Das Altstadtviertel Rabats ist geprägt von kleinen, verwinkelten Gassen, in denen die Farben weiß und blau dominieren. Hier geniesst man Mandelplätzchen und würzigen Pfefferminztee mit Blick auf das geschäftige, orientalische.

Gibraltar - Rabat

Für den Törn nach Rabat decken wir uns mit Wasser und Essen ein und am 11.7. segeln wir mit sehr guten Winden Richtung Rabat. Nach der Passage von Gibraltar schläft der Wind leider ein und wir müssen die ganze Nacht mit Motor segeln. Nach 24 Stunden erreichen wir Rabat, funken die Marina an, damit sie uns den Begleitservice zur Verfügung stellen. Die kommen dann auch prompt im Dinghy angerauscht und wir folgen ihnen durch den Fluss zur Marina.


Einklarierungsformalitäten sind einfach, Zollabfertigung dauert etwas länger, da der Hund das ganze Schiff nach Drogen abschnüffelt.

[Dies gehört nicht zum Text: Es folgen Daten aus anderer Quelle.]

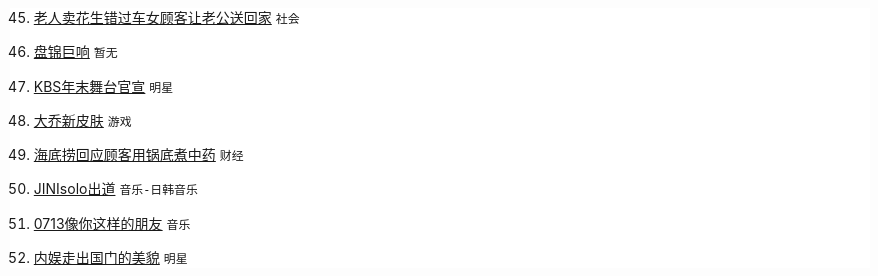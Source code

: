 45. [老人卖花生错过车女顾客让老公送回家](https://m.weibo.cn/search?containerid=100103type%3D1%26t%3D10%26q%3D%23%E8%80%81%E4%BA%BA%E5%8D%96%E8%8A%B1%E7%94%9F%E9%94%99%E8%BF%87%E8%BD%A6%E5%A5%B3%E9%A1%BE%E5%AE%A2%E8%AE%A9%E8%80%81%E5%85%AC%E9%80%81%E5%9B%9E%E5%AE%B6%23&stream_entry_id=31&isnewpage=1&extparam=seat%3D1%26band_rank%3D42%26cate%3D5001%26stream_entry_id%3D31%26lcate%3D5001%26q%3D%2523%25E8%2580%2581%25E4%25BA%25BA%25E5%258D%2596%25E8%258A%25B1%25E7%2594%259F%25E9%2594%2599%25E8%25BF%2587%25E8%25BD%25A6%25E5%25A5%25B3%25E9%25A1%25BE%25E5%25AE%25A2%25E8%25AE%25A9%25E8%2580%2581%25E5%2585%25AC%25E9%2580%2581%25E5%259B%259E%25E5%25AE%25B6%2523%26pos%3D43%26flag%3D32768%26c_type%3D31%26dgr%3D0%26realpos%3D42%26filter_type%3Drealtimehot%26display_time%3D1697022241%26pre_seqid%3D16970222411789640169) `社会` 

46. [盘锦巨响](https://m.weibo.cn/search?containerid=100103type%3D1%26t%3D10%26q%3D%E7%9B%98%E9%94%A6%E5%B7%A8%E5%93%8D&stream_entry_id=31&isnewpage=1&extparam=seat%3D1%26band_rank%3D43%26cate%3D5001%26stream_entry_id%3D31%26lcate%3D5001%26q%3D%25E7%259B%2598%25E9%2594%25A6%25E5%25B7%25A8%25E5%2593%258D%26pos%3D44%26flag%3D1%26c_type%3D31%26dgr%3D0%26realpos%3D43%26filter_type%3Drealtimehot%26display_time%3D1697022241%26pre_seqid%3D16970222411789640169) `暂无` 

47. [KBS年末舞台官宣](https://m.weibo.cn/search?containerid=100103type%3D1%26t%3D10%26q%3D%23KBS%E5%B9%B4%E6%9C%AB%E8%88%9E%E5%8F%B0%E5%AE%98%E5%AE%A3%23&stream_entry_id=31&isnewpage=1&extparam=seat%3D1%26band_rank%3D44%26cate%3D5001%26stream_entry_id%3D31%26lcate%3D5001%26q%3D%2523KBS%25E5%25B9%25B4%25E6%259C%25AB%25E8%2588%259E%25E5%258F%25B0%25E5%25AE%2598%25E5%25AE%25A3%2523%26pos%3D45%26flag%3D1%26c_type%3D31%26dgr%3D0%26realpos%3D44%26filter_type%3Drealtimehot%26display_time%3D1697022241%26pre_seqid%3D16970222411789640169) `明星` 

48. [大乔新皮肤](https://m.weibo.cn/search?containerid=100103type%3D1%26t%3D10%26q%3D%E5%A4%A7%E4%B9%94%E6%96%B0%E7%9A%AE%E8%82%A4&stream_entry_id=31&isnewpage=1&extparam=seat%3D1%26band_rank%3D45%26cate%3D5001%26stream_entry_id%3D31%26lcate%3D5001%26q%3D%25E5%25A4%25A7%25E4%25B9%2594%25E6%2596%25B0%25E7%259A%25AE%25E8%2582%25A4%26pos%3D46%26flag%3D0%26c_type%3D31%26dgr%3D0%26realpos%3D45%26filter_type%3Drealtimehot%26display_time%3D1697022241%26pre_seqid%3D16970222411789640169) `游戏` 

49. [海底捞回应顾客用锅底煮中药](https://m.weibo.cn/search?containerid=100103type%3D1%26t%3D10%26q%3D%23%E6%B5%B7%E5%BA%95%E6%8D%9E%E5%9B%9E%E5%BA%94%E9%A1%BE%E5%AE%A2%E7%94%A8%E9%94%85%E5%BA%95%E7%85%AE%E4%B8%AD%E8%8D%AF%23&stream_entry_id=31&isnewpage=1&extparam=seat%3D1%26band_rank%3D46%26cate%3D5001%26stream_entry_id%3D31%26lcate%3D5001%26q%3D%2523%25E6%25B5%25B7%25E5%25BA%2595%25E6%258D%259E%25E5%259B%259E%25E5%25BA%2594%25E9%25A1%25BE%25E5%25AE%25A2%25E7%2594%25A8%25E9%2594%2585%25E5%25BA%2595%25E7%2585%25AE%25E4%25B8%25AD%25E8%258D%25AF%2523%26pos%3D47%26flag%3D0%26c_type%3D31%26dgr%3D0%26realpos%3D46%26filter_type%3Drealtimehot%26display_time%3D1697022241%26pre_seqid%3D16970222411789640169) `财经` 

50. [JINIsolo出道](https://m.weibo.cn/search?containerid=100103type%3D1%26t%3D10%26q%3D%23JINIsolo%E5%87%BA%E9%81%93%23&stream_entry_id=31&isnewpage=1&extparam=seat%3D1%26band_rank%3D47%26cate%3D5001%26stream_entry_id%3D31%26lcate%3D5001%26q%3D%2523JINIsolo%25E5%2587%25BA%25E9%2581%2593%2523%26pos%3D48%26flag%3D1%26c_type%3D31%26dgr%3D0%26realpos%3D47%26filter_type%3Drealtimehot%26display_time%3D1697022241%26pre_seqid%3D16970222411789640169) `音乐-日韩音乐` 

51. [0713像你这样的朋友](https://m.weibo.cn/search?containerid=100103type%3D1%26t%3D10%26q%3D%230713%E5%83%8F%E4%BD%A0%E8%BF%99%E6%A0%B7%E7%9A%84%E6%9C%8B%E5%8F%8B%23&stream_entry_id=31&isnewpage=1&extparam=seat%3D1%26band_rank%3D48%26cate%3D5001%26stream_entry_id%3D31%26lcate%3D5001%26q%3D%25230713%25E5%2583%258F%25E4%25BD%25A0%25E8%25BF%2599%25E6%25A0%25B7%25E7%259A%2584%25E6%259C%258B%25E5%258F%258B%2523%26pos%3D49%26flag%3D0%26c_type%3D31%26dgr%3D0%26realpos%3D48%26filter_type%3Drealtimehot%26display_time%3D1697022241%26pre_seqid%3D16970222411789640169) `音乐` 

52. [内娱走出国门的美貌](https://m.weibo.cn/search?containerid=100103type%3D1%26t%3D10%26q%3D%23%E5%86%85%E5%A8%B1%E8%B5%B0%E5%87%BA%E5%9B%BD%E9%97%A8%E7%9A%84%E7%BE%8E%E8%B2%8C%23&stream_entry_id=31&isnewpage=1&extparam=seat%3D1%26band_rank%3D49%26cate%3D5001%26stream_entry_id%3D31%26lcate%3D5001%26q%3D%2523%25E5%2586%2585%25E5%25A8%25B1%25E8%25B5%25B0%25E5%2587%25BA%25E5%259B%25BD%25E9%2597%25A8%25E7%259A%2584%25E7%25BE%258E%25E8%25B2%258C%2523%26pos%3D50%26flag%3D0%26c_type%3D31%26dgr%3D0%26realpos%3D49%26filter_type%3Drealtimehot%26display_time%3D1697022241%26pre_seqid%3D16970222411789640169) `明星`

Es ist sehr heiss und die Luftfeuchtigkeit ist hoch. Endlich geschafft geht's zu den Schwimmdock's, wo doch schon einige Schiffe sind. Die Angestellten der Marina sind uns sehr behilflich und nach 30 Minuten ist die Inspirity fest verankert. Jetzt ein verdientes Mittagessen in eines der Restaurant am Pier.


Wir geniessen unbeschwerte Tage, „Dolce va niente“, nicht ganz, da Olivier noch für die lrc Funkprüfung lernt und anschliessend für 3 Tage in die Schweiz fliegt. Prüfung bestanden und wieder zurück. Gegenüber von uns sind Holländer, ein Schweizer und ein Franzose. Schnell kommen wir in's Gespräch. Claudia & Bernhard, Cherret & Frida, Paul & Giselle, alles Weltenbummler. Und alle schwärmen von diesem Leben auf den Schiffen.

Richtung Gibraltar

Spanische Küste Richtung Gibraltar. Entlang der Küste, soweit das Auge reicht, erhebt sich der Gemüsegarten Europas. Sehr eindrucksvoll. Wir segeln mit voller Geschwindigkeit Richtung Gibraltar.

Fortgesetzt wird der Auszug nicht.